Tüm çabalara karşın covid 19 salgını belirsizliğini koruyor. Klinik çalışmaları yürütenler. hastalığın ortaya çıkış belirtilerinin bile sürekli değiştiğini, tedavide kullanılan yöntemlerden elde edilen sonuçların global ölçekte bir genelleme yapmaya olanak sağlamadığını bildiriyorlar. Üretilecek aşıların koruyuculuğu üzerindeki kuşku giderilemedi. Zaten virus, değiştirdiği yapısı ile farklı özellikler kazanarak sahneye çıkıyor. İyileşenleri gelecekte nelerin beklediğini bilmiyoruz. Epidemiyologların önerileri ise, sosyal yapı içinde yeterli karşılık bulamıyor. Pandemi döneminde elde ettiğimiz tıbbi sonuçlar, bir bulanıklık içinde olduğumuz gerçeğinin kabulune zorluyor bizi. Tıbbın tek başına üstesinden gelemeyeceği, yönetilmesi zor bir dönemdeyiz özetle.
Üstüne üstlük, Pandemiyle beraber dolaşıma giren bilgilerdeki acelecilik, karmaşa, kararsızlık, yanıltıcılık ortamın bulanıklığını daha da yoğunlaştırdı. Bu nedenle tıbbi yayınlara bir güvensizlik oluştuğunu görüyoruz.
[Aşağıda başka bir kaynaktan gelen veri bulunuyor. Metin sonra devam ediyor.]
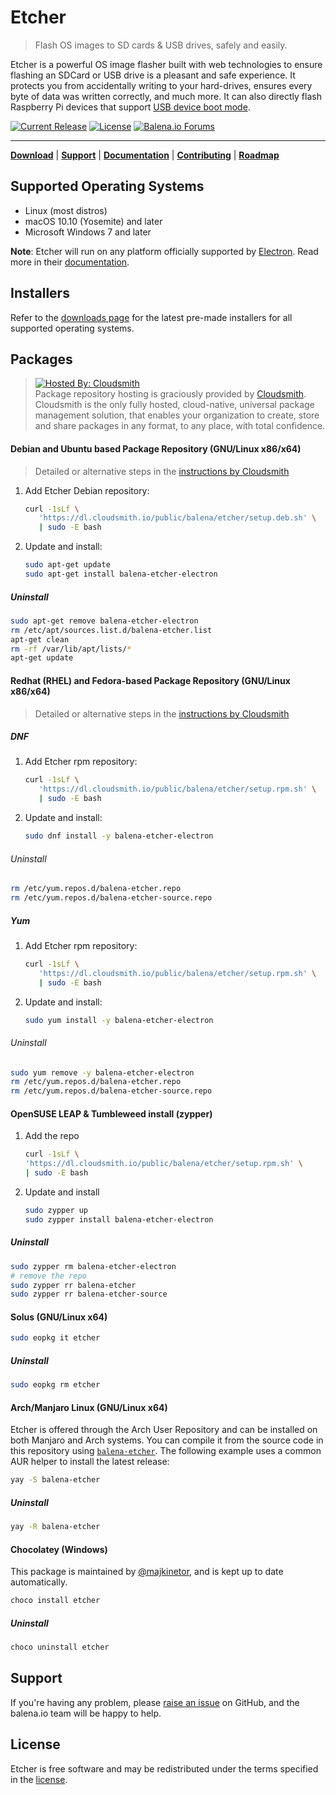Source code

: # Etcher

> Flash OS images to SD cards & USB drives, safely and easily.

Etcher is a powerful OS image flasher built with web technologies to ensure
flashing an SDCard or USB drive is a pleasant and safe experience. It protects
you from accidentally writing to your hard-drives, ensures every byte of data
was written correctly, and much more. It can also directly flash Raspberry Pi devices that support [USB device boot mode](https://www.raspberrypi.com/documentation/computers/raspberry-pi.html#usb-device-boot-mode).

[![Current Release](https://img.shields.io/github/release/balena-io/etcher.svg?style=flat-square)](https://balena.io/etcher)
[![License](https://img.shields.io/github/license/balena-io/etcher.svg?style=flat-square)](https://github.com/balena-io/etcher/blob/master/LICENSE)
[![Balena.io Forums](https://img.shields.io/discourse/https/forums.balena.io/topics.svg?style=flat-square&label=balena.io%20forums)](https://forums.balena.io/c/etcher)

---

[**Download**][etcher] | [**Support**][support] | [**Documentation**][user-documentation] | [**Contributing**][contributing] | [**Roadmap**][milestones]

## Supported Operating Systems

- Linux (most distros)
- macOS 10.10 (Yosemite) and later
- Microsoft Windows 7 and later

**Note**: Etcher will run on any platform officially supported by
[Electron][electron]. Read more in their
[documentation][electron-supported-platforms].

## Installers

Refer to the [downloads page][etcher] for the latest pre-made
installers for all supported operating systems.

## Packages

> [![Hosted By: Cloudsmith](https://img.shields.io/badge/OSS%20hosting%20by-cloudsmith-blue?logo=cloudsmith&style=for-the-badge)](https://cloudsmith.com) \
Package repository hosting is graciously provided by  [Cloudsmith](https://cloudsmith.com).
Cloudsmith is the only fully hosted, cloud-native, universal package management solution, that
enables your organization to create, store and share packages in any format, to any place, with total
confidence.

#### Debian and Ubuntu based Package Repository (GNU/Linux x86/x64)

> Detailed or alternative steps in the [instructions by Cloudsmith](https://cloudsmith.io/~balena/repos/etcher/setup/#formats-deb)

1. Add Etcher Debian repository:

   ```sh
   curl -1sLf \
      'https://dl.cloudsmith.io/public/balena/etcher/setup.deb.sh' \
      | sudo -E bash
   ```

2. Update and install:

   ```sh
   sudo apt-get update
   sudo apt-get install balena-etcher-electron
   ```

##### Uninstall

```sh
sudo apt-get remove balena-etcher-electron
rm /etc/apt/sources.list.d/balena-etcher.list
apt-get clean
rm -rf /var/lib/apt/lists/*
apt-get update
```

#### Redhat (RHEL) and Fedora-based Package Repository (GNU/Linux x86/x64)

> Detailed or alternative steps in the [instructions by Cloudsmith](https://cloudsmith.io/~balena/repos/etcher/setup/#formats-rpm)


##### DNF

1. Add Etcher rpm repository:

   ```sh
   curl -1sLf \
      'https://dl.cloudsmith.io/public/balena/etcher/setup.rpm.sh' \
      | sudo -E bash
   ```

2. Update and install:

   ```sh
   sudo dnf install -y balena-etcher-electron
   ```

###### Uninstall

```sh
rm /etc/yum.repos.d/balena-etcher.repo
rm /etc/yum.repos.d/balena-etcher-source.repo
```

##### Yum

1. Add Etcher rpm repository:

   ```sh
   curl -1sLf \
      'https://dl.cloudsmith.io/public/balena/etcher/setup.rpm.sh' \
      | sudo -E bash
   ```

2. Update and install:

   ```sh
   sudo yum install -y balena-etcher-electron
   ```

###### Uninstall

```sh
sudo yum remove -y balena-etcher-electron
rm /etc/yum.repos.d/balena-etcher.repo
rm /etc/yum.repos.d/balena-etcher-source.repo
```

#### OpenSUSE LEAP & Tumbleweed install (zypper)

1. Add the repo

   ```sh
   curl -1sLf \
   'https://dl.cloudsmith.io/public/balena/etcher/setup.rpm.sh' \
   | sudo -E bash
   ```
2. Update and install

   ```sh
   sudo zypper up
   sudo zypper install balena-etcher-electron
   ```

##### Uninstall

```sh
sudo zypper rm balena-etcher-electron
# remove the repo
sudo zypper rr balena-etcher
sudo zypper rr balena-etcher-source
```

#### Solus (GNU/Linux x64)

```sh
sudo eopkg it etcher
```

##### Uninstall

```sh
sudo eopkg rm etcher
```

#### Arch/Manjaro Linux (GNU/Linux x64)

Etcher is offered through the Arch User Repository and can be installed on both Manjaro and Arch systems. You can compile it from the source code in this repository using [`balena-etcher`](https://aur.archlinux.org/packages/balena-etcher/). The following example uses a common AUR helper to install the latest release:

```sh
yay -S balena-etcher
```

##### Uninstall

```sh
yay -R balena-etcher
```

#### Chocolatey (Windows)

This package is maintained by [@majkinetor](https://github.com/majkinetor), and
is kept up to date automatically.

```sh
choco install etcher
```

##### Uninstall

```sh
choco uninstall etcher
```

## Support

If you're having any problem, please [raise an issue][newissue] on GitHub, and
the balena.io team will be happy to help.

## License

Etcher is free software and may be redistributed under the terms specified in
the [license].

[etcher]: https://balena.io/etcher
[electron]: https://electronjs.org/
[electron-supported-platforms]: https://electronjs.org/docs/tutorial/support#supported-platforms
[support]: https://github.com/balena-io/etcher/blob/master/SUPPORT.md
[contributing]: https://github.com/balena-io/etcher/blob/master/docs/CONTRIBUTING.md
[user-documentation]: https://github.com/balena-io/etcher/blob/master/docs/USER-DOCUMENTATION.md
[milestones]: https://github.com/balena-io/etcher/milestones
[newissue]: https://github.com/balena-io/etcher/issues/new
[license]: https://github.com/balena-io/etcher/blob/master/LICENSE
Ağır sisin kalkmasını bekliyor gibiyiz.
İçinde bulunduğumuz karmaşa döneminde bazı gerçekleri tekrar hatırlamamız gerekti:
Öncelikle, her şeyin, diğer her şeyle bağlantılı olduğunu,
Sonra, bireyin biyolojik iç ortamındaki dinamik dengeler gibi toplumdaki dengelerin de, dinamik dengeler olduğunu, iç ve dış dinamiklerin beraberce oluşturdukları denge yapılanmasının, durağan değil, oynak, dinamik bir denge olduğunu, bunlardaki ani değişmelerinin “karmaşık uyum sistemi“mizi aniden istikrarsızlaştırdığını,
Nihayet, derinliksiz bir ilk bakışla kararlı gibi görülen denge durumunun bozulmasıyla, sistemin istikrarsız hale gelmesinin, dengenin iç bağlarını kopararak, kaotik bir durum ortaya çıkacağını,
Coronavirus salgınında tekrar hatırlamak zorunda kaldık.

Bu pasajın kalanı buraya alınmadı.